Each line of the material must be repeated precisely, with the pictures left out.

--------

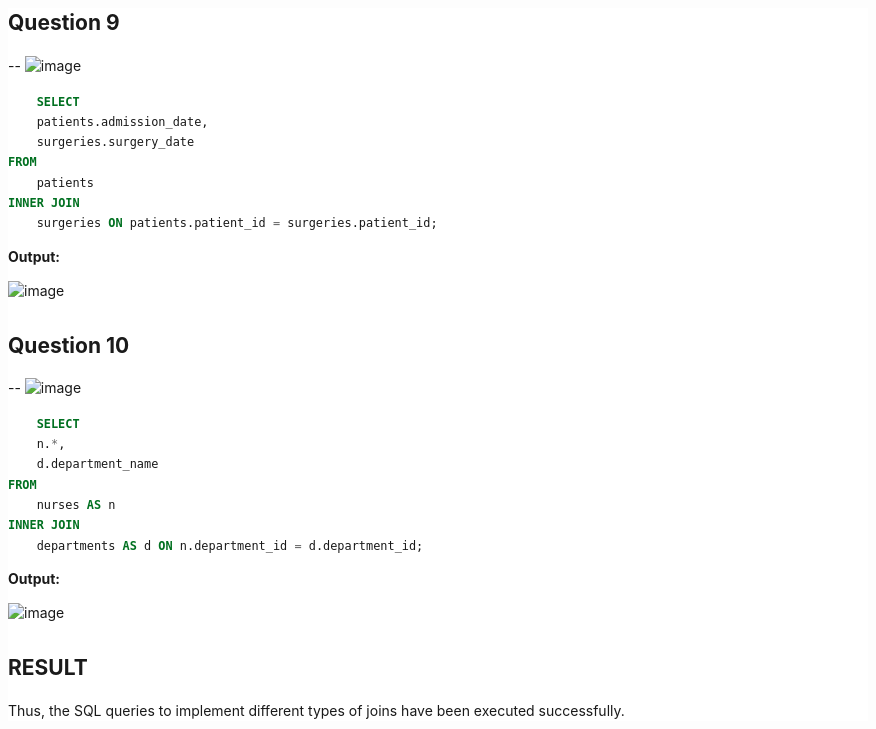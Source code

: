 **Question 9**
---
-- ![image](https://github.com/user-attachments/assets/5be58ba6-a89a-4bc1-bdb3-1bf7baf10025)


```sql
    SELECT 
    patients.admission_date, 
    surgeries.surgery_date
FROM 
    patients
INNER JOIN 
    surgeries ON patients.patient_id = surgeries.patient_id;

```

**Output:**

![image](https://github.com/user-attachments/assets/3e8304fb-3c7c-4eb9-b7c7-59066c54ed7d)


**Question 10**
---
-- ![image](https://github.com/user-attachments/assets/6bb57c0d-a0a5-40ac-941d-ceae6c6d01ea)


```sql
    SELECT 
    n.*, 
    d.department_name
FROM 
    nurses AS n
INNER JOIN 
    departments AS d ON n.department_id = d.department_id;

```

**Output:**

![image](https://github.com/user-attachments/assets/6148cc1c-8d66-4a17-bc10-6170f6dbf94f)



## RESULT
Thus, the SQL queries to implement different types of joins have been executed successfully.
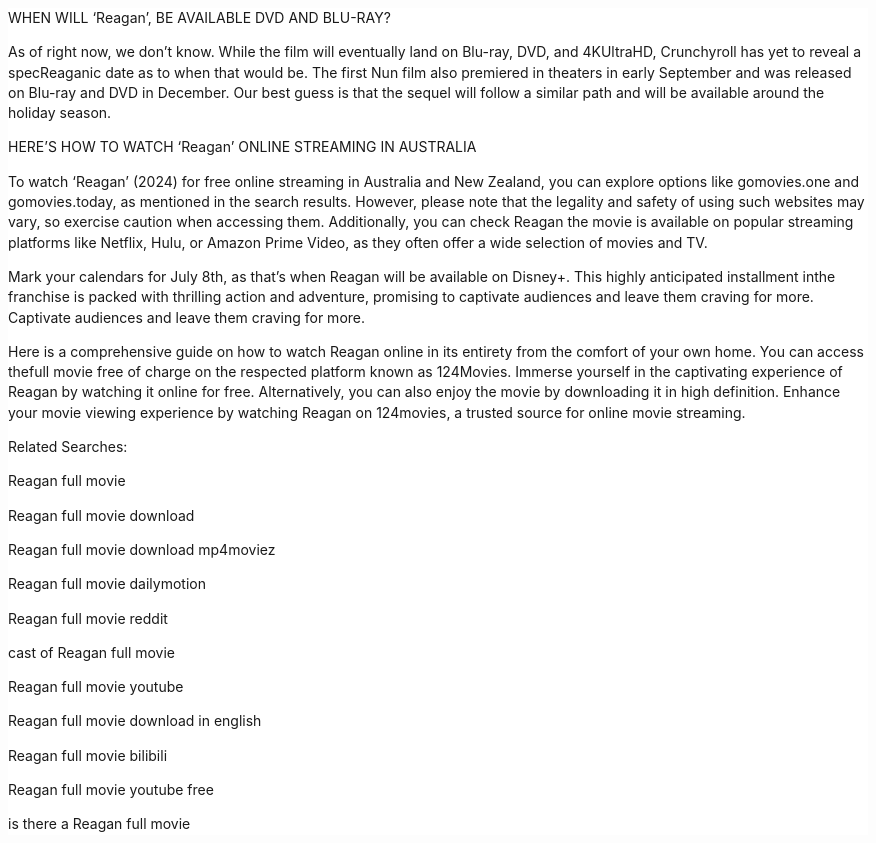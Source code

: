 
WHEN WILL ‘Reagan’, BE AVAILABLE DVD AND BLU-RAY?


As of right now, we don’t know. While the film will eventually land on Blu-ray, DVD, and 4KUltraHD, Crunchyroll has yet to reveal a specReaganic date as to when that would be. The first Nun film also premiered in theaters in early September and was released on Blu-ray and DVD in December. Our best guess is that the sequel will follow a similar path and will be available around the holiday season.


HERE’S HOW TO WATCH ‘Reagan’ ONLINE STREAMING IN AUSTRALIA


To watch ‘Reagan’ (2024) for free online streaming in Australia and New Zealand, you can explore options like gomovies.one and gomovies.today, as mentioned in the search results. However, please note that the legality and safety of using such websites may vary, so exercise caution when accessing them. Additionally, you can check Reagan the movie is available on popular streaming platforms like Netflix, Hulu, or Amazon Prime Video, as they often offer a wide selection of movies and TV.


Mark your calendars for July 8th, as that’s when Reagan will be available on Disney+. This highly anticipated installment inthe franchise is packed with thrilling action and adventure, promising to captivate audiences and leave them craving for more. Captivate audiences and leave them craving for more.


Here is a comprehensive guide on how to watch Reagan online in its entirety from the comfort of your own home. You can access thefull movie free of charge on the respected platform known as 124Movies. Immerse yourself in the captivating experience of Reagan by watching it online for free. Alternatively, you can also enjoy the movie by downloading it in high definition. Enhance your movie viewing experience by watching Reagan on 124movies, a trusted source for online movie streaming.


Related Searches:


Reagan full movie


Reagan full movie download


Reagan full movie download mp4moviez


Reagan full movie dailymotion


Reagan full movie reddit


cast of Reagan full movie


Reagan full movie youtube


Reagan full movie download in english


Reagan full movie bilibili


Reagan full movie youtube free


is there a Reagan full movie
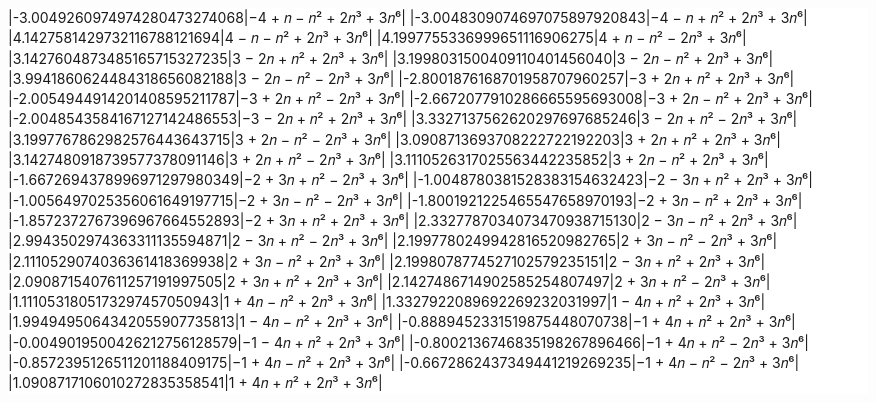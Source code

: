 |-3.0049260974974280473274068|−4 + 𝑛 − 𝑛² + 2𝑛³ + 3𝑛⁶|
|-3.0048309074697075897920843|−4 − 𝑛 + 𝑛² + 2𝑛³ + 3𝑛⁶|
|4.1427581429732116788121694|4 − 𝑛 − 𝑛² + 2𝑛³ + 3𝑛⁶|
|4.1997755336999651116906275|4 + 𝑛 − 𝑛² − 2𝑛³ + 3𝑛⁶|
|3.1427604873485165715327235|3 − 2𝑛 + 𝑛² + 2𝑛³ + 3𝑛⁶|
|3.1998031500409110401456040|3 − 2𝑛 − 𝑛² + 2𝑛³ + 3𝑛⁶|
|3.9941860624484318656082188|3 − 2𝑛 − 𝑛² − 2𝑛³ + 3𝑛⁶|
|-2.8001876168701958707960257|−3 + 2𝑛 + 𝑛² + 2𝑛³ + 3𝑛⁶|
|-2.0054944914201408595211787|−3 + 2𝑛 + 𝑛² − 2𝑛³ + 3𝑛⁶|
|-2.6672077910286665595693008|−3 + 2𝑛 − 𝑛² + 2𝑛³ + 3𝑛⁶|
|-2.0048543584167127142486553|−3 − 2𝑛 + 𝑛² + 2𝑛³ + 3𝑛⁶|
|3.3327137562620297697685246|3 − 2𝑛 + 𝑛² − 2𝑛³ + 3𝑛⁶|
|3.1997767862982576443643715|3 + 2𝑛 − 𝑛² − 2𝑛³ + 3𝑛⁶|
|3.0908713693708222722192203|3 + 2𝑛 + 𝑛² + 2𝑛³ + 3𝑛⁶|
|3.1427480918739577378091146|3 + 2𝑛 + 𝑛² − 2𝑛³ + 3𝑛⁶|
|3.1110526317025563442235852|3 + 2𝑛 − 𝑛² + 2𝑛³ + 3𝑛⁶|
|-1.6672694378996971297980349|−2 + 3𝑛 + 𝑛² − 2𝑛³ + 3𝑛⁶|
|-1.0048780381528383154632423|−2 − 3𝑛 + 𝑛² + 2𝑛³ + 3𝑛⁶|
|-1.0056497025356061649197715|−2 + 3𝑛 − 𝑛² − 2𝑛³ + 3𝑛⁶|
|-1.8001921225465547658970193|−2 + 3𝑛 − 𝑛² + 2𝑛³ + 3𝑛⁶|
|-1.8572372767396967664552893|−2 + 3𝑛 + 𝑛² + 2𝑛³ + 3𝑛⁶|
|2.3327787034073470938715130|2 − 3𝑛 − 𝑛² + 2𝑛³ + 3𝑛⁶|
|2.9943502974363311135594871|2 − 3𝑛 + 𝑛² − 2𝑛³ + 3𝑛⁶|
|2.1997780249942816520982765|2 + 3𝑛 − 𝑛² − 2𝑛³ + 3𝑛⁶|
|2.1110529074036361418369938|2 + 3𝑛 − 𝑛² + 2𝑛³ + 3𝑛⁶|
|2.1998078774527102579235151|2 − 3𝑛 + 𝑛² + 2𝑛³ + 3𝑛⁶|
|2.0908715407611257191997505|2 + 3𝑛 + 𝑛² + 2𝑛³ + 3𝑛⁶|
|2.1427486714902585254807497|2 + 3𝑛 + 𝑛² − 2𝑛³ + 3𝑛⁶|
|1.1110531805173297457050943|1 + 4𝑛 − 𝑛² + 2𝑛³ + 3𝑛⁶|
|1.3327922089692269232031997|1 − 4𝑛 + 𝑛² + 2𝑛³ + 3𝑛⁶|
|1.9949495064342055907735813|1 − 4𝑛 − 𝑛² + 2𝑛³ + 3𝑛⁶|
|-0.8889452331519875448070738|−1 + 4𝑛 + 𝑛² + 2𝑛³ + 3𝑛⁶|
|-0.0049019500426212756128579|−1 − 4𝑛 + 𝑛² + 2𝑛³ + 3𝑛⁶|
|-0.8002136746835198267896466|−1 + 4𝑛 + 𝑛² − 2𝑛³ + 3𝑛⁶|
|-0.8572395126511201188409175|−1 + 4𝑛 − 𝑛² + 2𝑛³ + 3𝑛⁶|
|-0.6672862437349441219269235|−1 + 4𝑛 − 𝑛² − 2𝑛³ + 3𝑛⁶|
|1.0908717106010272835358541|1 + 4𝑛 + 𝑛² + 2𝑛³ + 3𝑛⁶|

--------

Reply:
Source code

: **Question 9**
---
-- ![image](https://github.com/user-attachments/assets/5be58ba6-a89a-4bc1-bdb3-1bf7baf10025)


```sql
    SELECT 
    patients.admission_date, 
    surgeries.surgery_date
FROM 
    patients
INNER JOIN 
    surgeries ON patients.patient_id = surgeries.patient_id;

```

**Output:**

![image](https://github.com/user-attachments/assets/3e8304fb-3c7c-4eb9-b7c7-59066c54ed7d)


**Question 10**
---
-- ![image](https://github.com/user-attachments/assets/6bb57c0d-a0a5-40ac-941d-ceae6c6d01ea)


```sql
    SELECT 
    n.*, 
    d.department_name
FROM 
    nurses AS n
INNER JOIN 
    departments AS d ON n.department_id = d.department_id;

```

**Output:**

![image](https://github.com/user-attachments/assets/6148cc1c-8d66-4a17-bc10-6170f6dbf94f)



## RESULT
Thus, the SQL queries to implement different types of joins have been executed successfully.
Source code

: 
WHEN WILL ‘Reagan’, BE AVAILABLE DVD AND BLU-RAY?


As of right now, we don’t know. While the film will eventually land on Blu-ray, DVD, and 4KUltraHD, Crunchyroll has yet to reveal a specReaganic date as to when that would be. The first Nun film also premiered in theaters in early September and was released on Blu-ray and DVD in December. Our best guess is that the sequel will follow a similar path and will be available around the holiday season.


HERE’S HOW TO WATCH ‘Reagan’ ONLINE STREAMING IN AUSTRALIA


To watch ‘Reagan’ (2024) for free online streaming in Australia and New Zealand, you can explore options like gomovies.one and gomovies.today, as mentioned in the search results. However, please note that the legality and safety of using such websites may vary, so exercise caution when accessing them. Additionally, you can check Reagan the movie is available on popular streaming platforms like Netflix, Hulu, or Amazon Prime Video, as they often offer a wide selection of movies and TV.


Mark your calendars for July 8th, as that’s when Reagan will be available on Disney+. This highly anticipated installment inthe franchise is packed with thrilling action and adventure, promising to captivate audiences and leave them craving for more. Captivate audiences and leave them craving for more.


Here is a comprehensive guide on how to watch Reagan online in its entirety from the comfort of your own home. You can access thefull movie free of charge on the respected platform known as 124Movies. Immerse yourself in the captivating experience of Reagan by watching it online for free. Alternatively, you can also enjoy the movie by downloading it in high definition. Enhance your movie viewing experience by watching Reagan on 124movies, a trusted source for online movie streaming.


Related Searches:


Reagan full movie


Reagan full movie download


Reagan full movie download mp4moviez


Reagan full movie dailymotion


Reagan full movie reddit


cast of Reagan full movie


Reagan full movie youtube


Reagan full movie download in english


Reagan full movie bilibili


Reagan full movie youtube free


is there a Reagan full movie
Source code

: |-3.0049260974974280473274068|−4 + 𝑛 − 𝑛² + 2𝑛³ + 3𝑛⁶|
|-3.0048309074697075897920843|−4 − 𝑛 + 𝑛² + 2𝑛³ + 3𝑛⁶|
|4.1427581429732116788121694|4 − 𝑛 − 𝑛² + 2𝑛³ + 3𝑛⁶|
|4.1997755336999651116906275|4 + 𝑛 − 𝑛² − 2𝑛³ + 3𝑛⁶|
|3.1427604873485165715327235|3 − 2𝑛 + 𝑛² + 2𝑛³ + 3𝑛⁶|
|3.1998031500409110401456040|3 − 2𝑛 − 𝑛² + 2𝑛³ + 3𝑛⁶|
|3.9941860624484318656082188|3 − 2𝑛 − 𝑛² − 2𝑛³ + 3𝑛⁶|
|-2.8001876168701958707960257|−3 + 2𝑛 + 𝑛² + 2𝑛³ + 3𝑛⁶|
|-2.0054944914201408595211787|−3 + 2𝑛 + 𝑛² − 2𝑛³ + 3𝑛⁶|
|-2.6672077910286665595693008|−3 + 2𝑛 − 𝑛² + 2𝑛³ + 3𝑛⁶|
|-2.0048543584167127142486553|−3 − 2𝑛 + 𝑛² + 2𝑛³ + 3𝑛⁶|
|3.3327137562620297697685246|3 − 2𝑛 + 𝑛² − 2𝑛³ + 3𝑛⁶|
|3.1997767862982576443643715|3 + 2𝑛 − 𝑛² − 2𝑛³ + 3𝑛⁶|
|3.0908713693708222722192203|3 + 2𝑛 + 𝑛² + 2𝑛³ + 3𝑛⁶|
|3.1427480918739577378091146|3 + 2𝑛 + 𝑛² − 2𝑛³ + 3𝑛⁶|
|3.1110526317025563442235852|3 + 2𝑛 − 𝑛² + 2𝑛³ + 3𝑛⁶|
|-1.6672694378996971297980349|−2 + 3𝑛 + 𝑛² − 2𝑛³ + 3𝑛⁶|
|-1.0048780381528383154632423|−2 − 3𝑛 + 𝑛² + 2𝑛³ + 3𝑛⁶|
|-1.0056497025356061649197715|−2 + 3𝑛 − 𝑛² − 2𝑛³ + 3𝑛⁶|
|-1.8001921225465547658970193|−2 + 3𝑛 − 𝑛² + 2𝑛³ + 3𝑛⁶|
|-1.8572372767396967664552893|−2 + 3𝑛 + 𝑛² + 2𝑛³ + 3𝑛⁶|
|2.3327787034073470938715130|2 − 3𝑛 − 𝑛² + 2𝑛³ + 3𝑛⁶|
|2.9943502974363311135594871|2 − 3𝑛 + 𝑛² − 2𝑛³ + 3𝑛⁶|
|2.1997780249942816520982765|2 + 3𝑛 − 𝑛² − 2𝑛³ + 3𝑛⁶|
|2.1110529074036361418369938|2 + 3𝑛 − 𝑛² + 2𝑛³ + 3𝑛⁶|
|2.1998078774527102579235151|2 − 3𝑛 + 𝑛² + 2𝑛³ + 3𝑛⁶|
|2.0908715407611257191997505|2 + 3𝑛 + 𝑛² + 2𝑛³ + 3𝑛⁶|
|2.1427486714902585254807497|2 + 3𝑛 + 𝑛² − 2𝑛³ + 3𝑛⁶|
|1.1110531805173297457050943|1 + 4𝑛 − 𝑛² + 2𝑛³ + 3𝑛⁶|
|1.3327922089692269232031997|1 − 4𝑛 + 𝑛² + 2𝑛³ + 3𝑛⁶|
|1.9949495064342055907735813|1 − 4𝑛 − 𝑛² + 2𝑛³ + 3𝑛⁶|
|-0.8889452331519875448070738|−1 + 4𝑛 + 𝑛² + 2𝑛³ + 3𝑛⁶|
|-0.0049019500426212756128579|−1 − 4𝑛 + 𝑛² + 2𝑛³ + 3𝑛⁶|
|-0.8002136746835198267896466|−1 + 4𝑛 + 𝑛² − 2𝑛³ + 3𝑛⁶|
|-0.8572395126511201188409175|−1 + 4𝑛 − 𝑛² + 2𝑛³ + 3𝑛⁶|
|-0.6672862437349441219269235|−1 + 4𝑛 − 𝑛² − 2𝑛³ + 3𝑛⁶|
|1.0908717106010272835358541|1 + 4𝑛 + 𝑛² + 2𝑛³ + 3𝑛⁶|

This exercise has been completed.